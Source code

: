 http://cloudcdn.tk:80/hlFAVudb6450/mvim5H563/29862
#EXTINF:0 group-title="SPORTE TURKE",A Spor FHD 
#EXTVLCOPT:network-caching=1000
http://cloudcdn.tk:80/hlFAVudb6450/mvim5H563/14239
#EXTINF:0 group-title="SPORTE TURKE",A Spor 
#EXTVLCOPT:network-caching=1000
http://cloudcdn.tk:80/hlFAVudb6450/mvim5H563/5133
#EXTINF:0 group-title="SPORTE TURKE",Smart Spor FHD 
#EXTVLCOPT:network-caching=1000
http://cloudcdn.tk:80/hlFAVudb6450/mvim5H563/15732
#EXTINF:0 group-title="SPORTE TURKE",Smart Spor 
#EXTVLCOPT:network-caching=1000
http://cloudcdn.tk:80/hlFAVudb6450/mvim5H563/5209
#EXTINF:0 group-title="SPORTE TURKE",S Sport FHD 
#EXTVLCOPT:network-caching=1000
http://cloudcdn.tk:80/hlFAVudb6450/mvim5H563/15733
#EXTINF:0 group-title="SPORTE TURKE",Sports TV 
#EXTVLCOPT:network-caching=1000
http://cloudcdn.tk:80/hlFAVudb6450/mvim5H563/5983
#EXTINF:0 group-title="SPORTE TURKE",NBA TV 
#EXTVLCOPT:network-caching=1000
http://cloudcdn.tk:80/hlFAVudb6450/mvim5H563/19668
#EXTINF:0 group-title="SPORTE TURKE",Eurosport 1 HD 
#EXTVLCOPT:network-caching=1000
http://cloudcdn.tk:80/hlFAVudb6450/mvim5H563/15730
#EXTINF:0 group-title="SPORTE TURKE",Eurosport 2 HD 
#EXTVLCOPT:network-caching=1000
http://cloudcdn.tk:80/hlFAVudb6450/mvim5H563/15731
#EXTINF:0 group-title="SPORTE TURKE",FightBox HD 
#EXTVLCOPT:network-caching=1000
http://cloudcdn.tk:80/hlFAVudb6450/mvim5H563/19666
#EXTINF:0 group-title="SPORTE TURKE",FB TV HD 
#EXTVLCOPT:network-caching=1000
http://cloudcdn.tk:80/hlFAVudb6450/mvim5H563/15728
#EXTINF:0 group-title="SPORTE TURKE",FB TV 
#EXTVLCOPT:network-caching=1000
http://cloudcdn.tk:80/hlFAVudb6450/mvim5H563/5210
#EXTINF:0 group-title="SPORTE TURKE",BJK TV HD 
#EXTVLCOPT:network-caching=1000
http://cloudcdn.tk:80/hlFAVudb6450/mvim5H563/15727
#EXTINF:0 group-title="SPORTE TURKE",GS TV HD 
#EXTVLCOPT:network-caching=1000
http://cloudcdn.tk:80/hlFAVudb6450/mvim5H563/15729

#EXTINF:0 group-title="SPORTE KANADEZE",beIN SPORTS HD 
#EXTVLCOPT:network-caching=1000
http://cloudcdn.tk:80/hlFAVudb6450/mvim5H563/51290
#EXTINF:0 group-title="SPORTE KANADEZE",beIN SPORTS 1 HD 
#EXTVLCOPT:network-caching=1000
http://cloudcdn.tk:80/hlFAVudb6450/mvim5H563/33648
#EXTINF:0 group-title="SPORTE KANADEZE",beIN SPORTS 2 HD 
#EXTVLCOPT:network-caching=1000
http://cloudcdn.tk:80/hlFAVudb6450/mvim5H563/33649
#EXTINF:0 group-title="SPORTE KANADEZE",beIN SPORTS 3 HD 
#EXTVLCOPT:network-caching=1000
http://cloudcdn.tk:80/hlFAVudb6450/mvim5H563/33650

################

(Task description): Your reply should be nothing but the lines from the one containing "http://cloudcdn.tk:80/hlFAVudb6450/mvim5H563/15728" through the last line above, copied exactly; please include both ends.

(Solution):
http://cloudcdn.tk:80/hlFAVudb6450/mvim5H563/15728
#EXTINF:0 group-title="SPORTE TURKE",FB TV 
#EXTVLCOPT:network-caching=1000
http://cloudcdn.tk:80/hlFAVudb6450/mvim5H563/5210
#EXTINF:0 group-title="SPORTE TURKE",BJK TV HD 
#EXTVLCOPT:network-caching=1000
http://cloudcdn.tk:80/hlFAVudb6450/mvim5H563/15727
#EXTINF:0 group-title="SPORTE TURKE",GS TV HD 
#EXTVLCOPT:network-caching=1000
http://cloudcdn.tk:80/hlFAVudb6450/mvim5H563/15729

#EXTINF:0 group-title="SPORTE KANADEZE",beIN SPORTS HD 
#EXTVLCOPT:network-caching=1000
http://cloudcdn.tk:80/hlFAVudb6450/mvim5H563/51290
#EXTINF:0 group-title="SPORTE KANADEZE",beIN SPORTS 1 HD 
#EXTVLCOPT:network-caching=1000
http://cloudcdn.tk:80/hlFAVudb6450/mvim5H563/33648
#EXTINF:0 group-title="SPORTE KANADEZE",beIN SPORTS 2 HD 
#EXTVLCOPT:network-caching=1000
http://cloudcdn.tk:80/hlFAVudb6450/mvim5H563/33649
#EXTINF:0 group-title="SPORTE KANADEZE",beIN SPORTS 3 HD 
#EXTVLCOPT:network-caching=1000
http://cloudcdn.tk:80/hlFAVudb6450/mvim5H563/33650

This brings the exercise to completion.